State Dept. labels white supremacist group terrorists for 1st time ever
The Russian ultra-nationalist group is said to have recruited Americans.
The Trump administration has taken the historic step of designating a white supremacist group as a global terrorist organization, sanctioning a Russian organization and three of its leaders Monday.
The new designation is an escalation in tactics, giving the U.S. government increased enforcement tools against what experts have warned is a growing threat -- white supremacist groups recruiting violent individuals across international borders to train and conduct attacks -- but one that President Donald Trump has at times downplayed.
"Today's designations send an unmistakable message that the United States will not hesitate to use our sanctions authorities aggressively and that we are prepared to target any foreign terrorist group, regardless of ideology, that threatens our citizens, our interests abroad or our allies," said the State Department's top counter terrorism official, Ambassador Nathan Sales.
The white nationalist group, known as the Russian Imperial Movement, or RIM, has provided paramilitary training to neo-Nazis and white supremacists, and recruited from overseas, especially Europeans, but reportedly including some Americans as well, according to Sales.
Among other plots, two Swedish men were recruited by RIM, brought to St. Petersburg for 11 days of paramilitary training, including weapons use, hand-to-hand combat, and "woodland and urban assault," per Sales. Months later, the two men returned to Sweden and conducted two bombings outside a cafe and a migrant center in Gothenburg, with a third attempted bombing failing to detonate.

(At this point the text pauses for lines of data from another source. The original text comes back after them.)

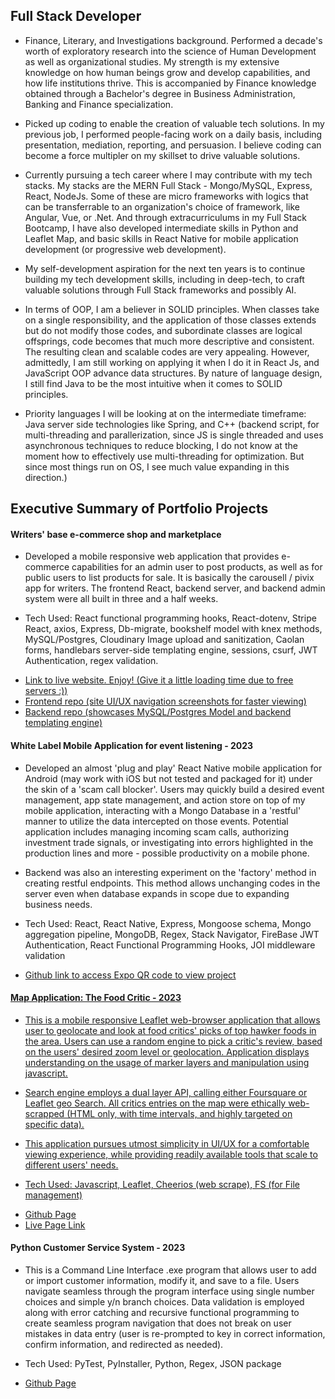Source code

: <h2>Full Stack Developer</h2>
<ul>
  <li>
    Finance, Literary, and Investigations background. Performed a decade's worth of exploratory research into the science of Human Development as well as organizational studies. My strength is my extensive knowledge on how human beings grow and develop capabilities, and how life institutions thrive. This is accompanied by Finance knowledge obtained through a Bachelor's degree in Business Administration, Banking and Finance specialization.
  </li>
  <p></p>
  <li>
    Picked up coding to enable the creation of valuable tech solutions. In my previous job, I performed people-facing work on a daily basis, including presentation, mediation, reporting, and persuasion. I believe coding can become a force multipler on my skillset to drive valuable solutions.
  </li>
  <p></p>
  <li>
    Currently pursuing a tech career where I may contribute with my tech stacks. My stacks are the MERN Full Stack - Mongo/MySQL, Express, React, NodeJs. Some of these are micro frameworks with logics that can be transferrable to an organization's choice of framework, like Angular, Vue, or .Net. And through extracurriculums in my Full Stack Bootcamp, I have also developed intermediate skills in Python and Leaflet Map, and basic skills in React Native for mobile application development (or progressive web development).
  </li>
  <p></p>
  <li>
    My self-development aspiration for the next ten years is to continue building my tech development skills, including in deep-tech, to craft valuable solutions through Full Stack frameworks and possibly AI.
  </li>
  <p></p>
    <li>
    In terms of OOP, I am a believer in SOLID principles. When classes take on a single responsibility, and the application of those classes extends but do not modify those codes, and subordinate classes are logical offsprings, code becomes that much more descriptive and consistent. The resulting clean and scalable codes are very appealing. However, admittedly, I am still working on applying it when I do it in React Js, and JavaScript OOP advance data structures. By nature of language design, I still find Java to be the most intuitive when it comes to SOLID principles.
  </li>
  <p></p>
  <p></p>
  <li> Priority languages I will be looking at on the intermediate timeframe: Java server side technologies like Spring, and C++ (backend script, for multi-threading and parallerization, since JS is single threaded and uses asynchronous techniques to reduce blocking, I do not know at the moment how to effectively use multi-threading for optimization. But since most things run on OS, I see much value expanding in this direction.) </li>
</ul>
<h2> Executive Summary of Portfolio Projects </h2>
<h4> Writers' base e-commerce shop and marketplace </h4>

<ul>
  <li>
Developed a mobile responsive web application that provides e-commerce capabilities for an admin user to post products, as well as for public users to list products for sale. It is basically the carousell / pivix app for writers. The frontend React, backend server, and backend admin system were all built in three and a half weeks.
  </li>
<p></p>
  <li>
  Tech Used: React functional programming hooks, React-dotenv, Stripe React, axios, Express, Db-migrate, bookshelf model with knex methods, MySQL/Postgres, Cloudinary Image upload and sanitization, Caolan forms, handlebars server-side templating engine, sessions, csurf, JWT Authentication, regex validation.
  </li>
<p></p>
  <li>
    <a href="https://singular-jalebi-389fbc.netlify.app/#/"> Link to live website. Enjoy! (Give it a little loading time due to free servers :)) </a>
  </li>
  <li>
    <a href="https://github.com/Kern000/proj3-frontend"> Frontend repo (site UI/UX navigation screenshots for faster viewing) </a>
  </li>
  <li>
  <a href="https://github.com/Kern000/project-three-backend"> Backend repo (showcases MySQL/Postgres Model and backend templating engine) </a>
  </li>
</ul>
<h4> White Label Mobile Application for event listening - 2023 </h4>

<ul>
  <li>
Developed an almost 'plug and play' React Native mobile application for Android (may work with iOS but not tested and packaged for it) under the skin of a 'scam call blocker'. Users may quickly build a desired event management, app state management, and action store on top of my mobile application, interacting with a Mongo Database in a 'restful' manner to utilize the data intercepted on those events. Potential application includes managing incoming scam calls, authorizing investment trade signals, or investigating into errors highlighted in the production lines and more - possible productivity on a mobile phone. 
  </li>
<p></p>
<li>
Backend was also an interesting experiment on the 'factory' method in creating restful endpoints. This method allows unchanging codes in the server even when database expands in scope due to expanding business needs.
  </li>
<p></p>
  <li>
  Tech Used: React, React Native, Express, Mongoose schema, Mongo aggregation pipeline, MongoDB, Regex, Stack Navigator, FireBase JWT Authentication, React Functional Programming Hooks, JOI middleware validation
  </li>
<p></p>
  <li>
<a href="https://github.com/Kern000/projectTwoFrontEnd-ReactNative/blob/master/README.md" target="_blank"/> Github link to access Expo QR code to view project
  </li>
</ul>
<p></p>

<h4> Map Application: The Food Critic - 2023 </h4>
<ul>
  <li>
  This is a mobile responsive Leaflet web-browser application that allows user to geolocate and look at food critics' picks of top hawker foods in the area. Users can use a random engine to pick a critic's review, based on the users' desired zoom level or geolocation. Application displays understanding on the usage of marker layers and manipulation using javascript. 
</li>
<p></p>
  <li>
  Search engine employs a dual layer API, calling either Foursquare or Leaflet geo Search. All critics entries on the map were ethically web-scrapped (HTML only, with time intervals, and highly targeted on specific data). 
</li>
<p></p>
   <li>
  This application pursues utmost simplicity in UI/UX for a comfortable viewing experience, while providing readily available tools that scale to different users' needs.
</li>
<p></p>
  <li>
  Tech Used: Javascript, Leaflet, Cheerios (web scrape), FS (for File management)
</li>
<p></p>
  <li>
  <a href="https://github.com/Kern000/project-one" target="_blank"> Github Page </a>
</li>
  <li>
  <a href="https://kern000.github.io/" target="_blank"> Live Page Link </a>
</li>
<p></p>
</ul>

<h4> Python Customer Service System - 2023</h4>
<ul>
  <li>
  This is a Command Line Interface .exe program that allows user to add or import customer information, modify it, and save to a file. Users navigate seamless through the program interface using single number choices and simple y/n branch choices. Data validation is employed along with error catching and recursive functional programming to create seamless program navigation that does not break on user mistakes in data entry (user is re-prompted to key in correct information, confirm information, and redirected as needed).  
</li>
<p></p>
  <li>
  Tech Used: PyTest, PyInstaller, Python, Regex, JSON package
</li>
<p></p>
  <li>
    <a href="https://github.com/Kern000/mini-python-customer-service-options" target="_blank"> Github Page </a>
</li>
</ul>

Sales wouldn't preview any other designations of white supremacists, but said the administration "will not hesitate to aggressively use" the same authority to sanction other similar groups that incite, facilitate, direct, or plan attacks, including, in RIM's case, by providing training.
The designations also target three of RIM's leaders -- Stanislav Anatolyevich Vorobyev, Denis Valliullovich Gariev and Nikolay Nikolayevich Trushchalov -- and will allow the Treasury Department to freeze any of their or the organization's assets moving through the U.S. financial system. The Homeland Security Department will also be granted broader authority to deny entry to the U.S. to individuals with ties to RIM.
"We've seen what RIM-trained terrorists can do in Europe, and we want to make sure that RIM is not able -- or any terrorist group is not able -- to accomplish something similar here in the United States. ... (Designating RIM) enables us to better protect our borders, to keep these terrorists out of our country and to deny them resources they may use to plan additional training that could harm our interests," Sales said, while declining to say what kind of assets the group has that the U.S. could seize.
The designation doesn't allow the Justice Department to bring charges against Americans who provide material support to RIM, but Sales said that U.S. law enforcement has other authorities to go after any of its supporters, referring questions on possible prosecutions to the Department of Justice and the FBI.
Sales wouldn't say what contact the Trump administration had with the Russian government ahead of the announcement or whether Vladimir Putin's government has been helpful in combating white supremacist terrorism. Instead, he called on Moscow and all governments to use their own authorities to deny violent actors' ability to travel and their access to the international financial system.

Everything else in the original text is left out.